Java 10 brings var to local variables and it is already changing how my editor looks during code review.
The new var keyword is short for local type inference. The compiler still knows the exact types and keeps all the strong guarantees we expect from Java. We just stop repeating ourselves when the right side of the assignment already tells the whole story. If you have the latest early builds you can try it today. With the new six month release cadence on everyone radar, this is the small but loud feature people will stare at first.
So what does local type inference cover in this first pass. It works for local variables with an initializer, for the variable in an enhanced for loop and inside try with resources. It does not touch fields, method parameters or return types. No magic at runtime. No dynamic types. Just compile time inference to remove noise when the type is obvious from the expression.

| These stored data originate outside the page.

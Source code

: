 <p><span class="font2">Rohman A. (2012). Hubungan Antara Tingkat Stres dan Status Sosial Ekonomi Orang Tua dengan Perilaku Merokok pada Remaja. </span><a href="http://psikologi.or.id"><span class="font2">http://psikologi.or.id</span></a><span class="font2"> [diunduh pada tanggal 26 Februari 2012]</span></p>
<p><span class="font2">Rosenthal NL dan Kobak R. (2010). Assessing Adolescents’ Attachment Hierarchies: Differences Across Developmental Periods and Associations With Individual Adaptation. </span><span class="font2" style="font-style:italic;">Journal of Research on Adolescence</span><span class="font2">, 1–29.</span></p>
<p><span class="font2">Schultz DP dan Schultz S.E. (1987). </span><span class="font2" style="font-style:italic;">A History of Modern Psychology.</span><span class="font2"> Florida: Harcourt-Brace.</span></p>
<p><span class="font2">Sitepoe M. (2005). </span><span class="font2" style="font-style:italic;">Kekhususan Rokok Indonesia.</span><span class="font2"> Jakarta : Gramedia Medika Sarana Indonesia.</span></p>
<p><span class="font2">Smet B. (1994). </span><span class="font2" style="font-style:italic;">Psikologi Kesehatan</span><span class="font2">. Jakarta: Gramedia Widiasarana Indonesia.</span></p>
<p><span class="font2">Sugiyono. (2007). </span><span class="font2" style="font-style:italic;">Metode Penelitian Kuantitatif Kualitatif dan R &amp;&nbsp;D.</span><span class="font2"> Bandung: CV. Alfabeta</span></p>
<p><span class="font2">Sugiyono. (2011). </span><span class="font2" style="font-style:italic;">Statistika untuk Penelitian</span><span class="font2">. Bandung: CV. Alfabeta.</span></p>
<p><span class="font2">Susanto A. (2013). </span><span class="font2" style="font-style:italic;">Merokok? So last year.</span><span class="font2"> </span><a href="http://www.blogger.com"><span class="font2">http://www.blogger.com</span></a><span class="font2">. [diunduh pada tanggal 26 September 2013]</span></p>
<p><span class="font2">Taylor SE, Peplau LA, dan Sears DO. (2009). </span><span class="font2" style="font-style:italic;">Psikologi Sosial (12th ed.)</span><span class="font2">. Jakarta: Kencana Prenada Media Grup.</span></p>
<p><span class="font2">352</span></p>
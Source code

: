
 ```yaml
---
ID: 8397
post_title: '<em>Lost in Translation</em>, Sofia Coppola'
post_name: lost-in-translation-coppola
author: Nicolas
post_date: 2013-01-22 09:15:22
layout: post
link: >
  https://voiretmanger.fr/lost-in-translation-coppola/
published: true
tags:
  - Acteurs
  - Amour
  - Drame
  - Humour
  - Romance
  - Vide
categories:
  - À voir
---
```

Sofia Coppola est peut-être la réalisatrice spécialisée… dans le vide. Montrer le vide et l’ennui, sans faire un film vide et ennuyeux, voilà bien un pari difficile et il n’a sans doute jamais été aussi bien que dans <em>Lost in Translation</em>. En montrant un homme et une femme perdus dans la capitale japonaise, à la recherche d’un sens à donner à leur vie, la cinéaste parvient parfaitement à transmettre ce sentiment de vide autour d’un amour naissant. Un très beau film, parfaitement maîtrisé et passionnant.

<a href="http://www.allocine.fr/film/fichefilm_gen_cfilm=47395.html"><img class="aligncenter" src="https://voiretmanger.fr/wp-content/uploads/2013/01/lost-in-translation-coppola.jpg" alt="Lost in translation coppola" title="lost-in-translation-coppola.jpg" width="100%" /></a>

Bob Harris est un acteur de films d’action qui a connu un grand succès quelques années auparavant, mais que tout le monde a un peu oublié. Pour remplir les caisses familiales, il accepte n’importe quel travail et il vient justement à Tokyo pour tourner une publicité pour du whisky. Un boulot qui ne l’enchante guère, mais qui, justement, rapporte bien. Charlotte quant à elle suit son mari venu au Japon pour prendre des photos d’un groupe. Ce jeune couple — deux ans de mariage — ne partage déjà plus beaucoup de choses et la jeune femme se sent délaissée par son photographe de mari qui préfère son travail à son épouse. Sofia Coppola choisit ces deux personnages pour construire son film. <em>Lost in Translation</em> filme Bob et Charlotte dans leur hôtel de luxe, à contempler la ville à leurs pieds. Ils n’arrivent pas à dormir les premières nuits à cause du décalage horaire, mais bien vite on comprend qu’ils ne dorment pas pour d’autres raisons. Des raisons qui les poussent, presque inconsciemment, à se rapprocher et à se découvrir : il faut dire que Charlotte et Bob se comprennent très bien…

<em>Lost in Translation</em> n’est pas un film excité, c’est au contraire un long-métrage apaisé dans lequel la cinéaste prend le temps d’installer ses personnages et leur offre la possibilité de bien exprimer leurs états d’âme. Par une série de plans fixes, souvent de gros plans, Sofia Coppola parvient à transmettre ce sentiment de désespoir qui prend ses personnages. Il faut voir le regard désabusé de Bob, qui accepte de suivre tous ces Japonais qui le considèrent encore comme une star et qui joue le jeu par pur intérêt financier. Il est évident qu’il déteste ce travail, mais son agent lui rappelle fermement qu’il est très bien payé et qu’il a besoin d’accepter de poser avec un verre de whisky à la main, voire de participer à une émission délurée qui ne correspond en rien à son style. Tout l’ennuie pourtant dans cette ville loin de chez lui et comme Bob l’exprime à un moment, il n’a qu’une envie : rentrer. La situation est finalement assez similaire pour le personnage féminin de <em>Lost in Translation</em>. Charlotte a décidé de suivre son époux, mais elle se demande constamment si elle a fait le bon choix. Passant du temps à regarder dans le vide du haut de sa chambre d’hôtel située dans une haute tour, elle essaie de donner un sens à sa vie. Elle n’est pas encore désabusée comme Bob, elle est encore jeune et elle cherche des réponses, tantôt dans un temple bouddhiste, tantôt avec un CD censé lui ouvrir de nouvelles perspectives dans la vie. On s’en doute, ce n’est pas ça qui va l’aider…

That makes everyday code a little cleaner without asking us to change how we think about types.
// Java 10 var keyword in action
var names = new ArrayList<String>();
names.add("Ada");
names.add("Linus");
var ids = new HashMap<Integer, String>();
ids.put(1, "root");
// Enhanced for loop
for (var name : names) {
System.out.println(name.toUpperCase());
}
// Try with resources
try (var in = Files.newBufferedReader(Paths.get("config.txt"))) {
var firstLine = in.readLine();
System.out.println(firstLine);
}Notice how the right side gives the compiler everything. var is not a keyword you can use for method parameters or fields, and you cannot declare var without an initializer. You also cannot assign null alone because there is nothing to infer from. The goal is to trim repetition, not to hide types. The moment the right side is unclear, you will feel it during code review because the next person will scroll to find what that variable really is.
// These will not compile
// var x; // no initializer
// var y = null; // cannot infer from null
// var z = { 1, 2, 3 }; // array needs 'new int[] { ... }'
// class C { var f = 42; } // not allowed for fields
// void m(var p) {} // not allowed for parameters
// Do this instead
var nums = new int[] { 1, 2, 3 };
var path = Paths.get("/tmp");
I like var most when the type appears twice and adds no value. Think about Map<Long, List<String>> map = new HashMap<>();. With inference, the left side becomes shorter and the right side is still clear. On the other hand, var r = service.get() feels fishy when get returns many possible things. In those spots I keep the explicit type or I rename the method or variable until the code reads like a sentence. Readability beats trends. Your future self will thank you after a long day.
Team guidelines will matter here. A few ideas I am trying with my crew. Use var when the initializer makes the type obvious by construction, like a constructor call, a literal or a static factory with a clear name. Prefer explicit types when the call site hides intent or when the type carries meaning that a name alone cannot convey. Do not create mystery by naming var x or var data everywhere. Write names that explain what the variable represents in the domain. Tests are a good place to adopt var early because setup code often repeats types that nobody cares about.
Tooling is already helping. IntelliJ IDEA, Eclipse and NetBeans show the inferred type on hover and offer quick hints in the gutter. Code style checks can warn on bad uses like var with a method returning Object. Static analysis is still static. The compiler knows the exact type no matter what we write. That means performance and bytecode stay the same, and your JVM keeps doing its job without surprises. The only change is how the source looks and how we read it during review.
If you like small refactors, var can make diffs calmer. When you replace a long generic type on both sides with a succinct var, the diff focuses on the actual logic. It also nudges us toward better API names. Methods like toList, of and newBuilder communicate types clearly, which pairs well with inference. That is a gentle push toward code that explains itself without forcing the reader to parse angle brackets at every stop.
Bottom line for today. Java 10 var keyword is a quality of life feature. Use it to cut noise, not thought. When the type helps tell the story, keep it. When the type just repeats the constructor, let local type inference do the boring part. Your code stays strongly typed, your IDE keeps you honest and your reviewers spend more time on behavior than boilerplate. That feels like a win for everyday Java, and a good sign for the next step in the language journey.
Java 10 local type inference is here to make code clear when the right side already speaks for itself.
Write for the reader, and let var carry its weight where it shines.